Rada Ministrów zaakceptowała podniesienie kwoty wolnej od podatku do ośmiu tysięcy złotych. W praktyce oznacza to, że ze zmiany skorzysta jedynie niewielka grupa obywateli, która i tak znacząco nie podreperuje swojego domowego budżetu.

Kwota wolna od podatku to poziom dochodów, przy uzyskaniu których nie jesteśmy zobowiązani do odprowadzenia na rzecz państwa podatku dochodowego. Propozycja zakłada podniesienie jej z 6,6 tys. złotych do kwoty 8 tysięcy złotych już od 1 stycznia przyszłego roku. Oznacza to, że jeśli zmiany wejdą w życie, to w przyszłym roku podatku nie zapłacą osoby, które zarobią do ośmiu tysięcy złotych w 12 miesięcy. Według szacunków będzie to około sześciu milionów osób.

– Jednocześnie przewidziano utrzymanie degresywnej kwoty wolnej od podatku dla dochodów stanowiących podstawę opodatkowania przekraczającą 8 tys. zł, ale nieprzekraczającą 13 tys. zł oraz dla dochodów stanowiących podstawę opodatkowania przekraczającą 85 tys. 528 zł, lecz nieprzekraczającą 127 tys. zł – poinformowało w komunikacie Centrum Informacyjne Rządu.

Zmiany wpłyną także na osoby, które wykonują tzw. zawody twórcze.
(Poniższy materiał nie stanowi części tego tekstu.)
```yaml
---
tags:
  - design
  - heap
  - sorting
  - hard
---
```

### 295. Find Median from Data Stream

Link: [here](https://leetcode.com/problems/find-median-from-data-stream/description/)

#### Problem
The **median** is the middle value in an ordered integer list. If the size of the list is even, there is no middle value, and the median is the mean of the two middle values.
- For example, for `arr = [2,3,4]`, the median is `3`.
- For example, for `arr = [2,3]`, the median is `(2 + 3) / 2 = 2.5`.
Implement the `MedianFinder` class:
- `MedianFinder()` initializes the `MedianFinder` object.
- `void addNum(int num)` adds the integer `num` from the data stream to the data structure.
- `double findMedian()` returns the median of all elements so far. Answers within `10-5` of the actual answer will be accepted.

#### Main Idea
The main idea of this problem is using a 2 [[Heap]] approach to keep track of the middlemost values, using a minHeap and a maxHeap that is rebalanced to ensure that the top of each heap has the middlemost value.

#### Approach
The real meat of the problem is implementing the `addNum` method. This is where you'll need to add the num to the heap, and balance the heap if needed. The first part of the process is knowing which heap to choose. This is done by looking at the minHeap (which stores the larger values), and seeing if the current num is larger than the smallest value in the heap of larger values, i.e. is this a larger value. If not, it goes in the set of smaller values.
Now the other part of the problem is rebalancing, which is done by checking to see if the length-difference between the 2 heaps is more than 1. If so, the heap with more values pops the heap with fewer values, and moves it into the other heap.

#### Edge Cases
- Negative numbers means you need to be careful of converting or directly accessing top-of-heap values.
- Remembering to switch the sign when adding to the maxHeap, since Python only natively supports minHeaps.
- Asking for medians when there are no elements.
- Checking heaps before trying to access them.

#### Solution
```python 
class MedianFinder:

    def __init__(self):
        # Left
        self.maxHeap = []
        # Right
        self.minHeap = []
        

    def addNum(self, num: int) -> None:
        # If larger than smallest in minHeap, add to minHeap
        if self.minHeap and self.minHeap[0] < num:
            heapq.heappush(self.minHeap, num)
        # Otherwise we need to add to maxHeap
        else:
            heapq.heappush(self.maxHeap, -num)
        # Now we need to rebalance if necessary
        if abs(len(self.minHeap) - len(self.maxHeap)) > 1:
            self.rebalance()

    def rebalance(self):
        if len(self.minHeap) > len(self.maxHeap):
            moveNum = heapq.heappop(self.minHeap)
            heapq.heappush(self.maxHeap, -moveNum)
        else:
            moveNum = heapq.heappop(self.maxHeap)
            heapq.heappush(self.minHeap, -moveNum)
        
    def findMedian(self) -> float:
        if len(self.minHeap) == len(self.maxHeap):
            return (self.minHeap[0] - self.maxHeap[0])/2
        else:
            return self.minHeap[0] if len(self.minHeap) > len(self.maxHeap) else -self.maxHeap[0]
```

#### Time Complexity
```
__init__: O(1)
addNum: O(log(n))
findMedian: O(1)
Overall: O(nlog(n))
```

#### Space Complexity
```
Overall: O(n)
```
O 100 procent podniesiono roczny limit 50% kosztów uzyskania przychodów. Wyniesie on teraz 85 tys. 528 złotych.

Korzyści o ograniczonej skali

Łukasz Kozłowski, ekspert ekonomiczny Pracodawców RP uważa, że ze względu na wiele wyłączeń z nowych przepisów realnie skorzysta jedynie niewielka grupa podatników np. okazjonalnie dorabiający studenci lub świadczeniobiorcy najniższych rent.

– Różnicę odczują wyłącznie osoby zarabiające w skali roku znacznie poniżej obowiązującej stawki płacy minimalnej oraz nisko wynagradzane osoby niepodlegające ubezpieczeniu zdrowotnemu, czyli przede wszystkim pracujący na umowach o dzieło. Z kwoty wolnej od podatku równej 8000 zł będą mogli skorzystać tylko ci, którzy zarabiają mniej niż ok. 670 zł netto miesięcznie – uważa Kozłowski.

Co z pozostałymi podatnikami? – Dla zdecydowanej większości podatników kwota wolna pozostanie na starym poziomie, co oznacza, że na skutek działania inflacji efektywna stawka podatkowa ulegnie nawet nieznacznemu wzrostowi. Jest to zatem korzystna zmiana, ale o bardzo ograniczonej skali i zasięgu oddziaływania – podsumowuje.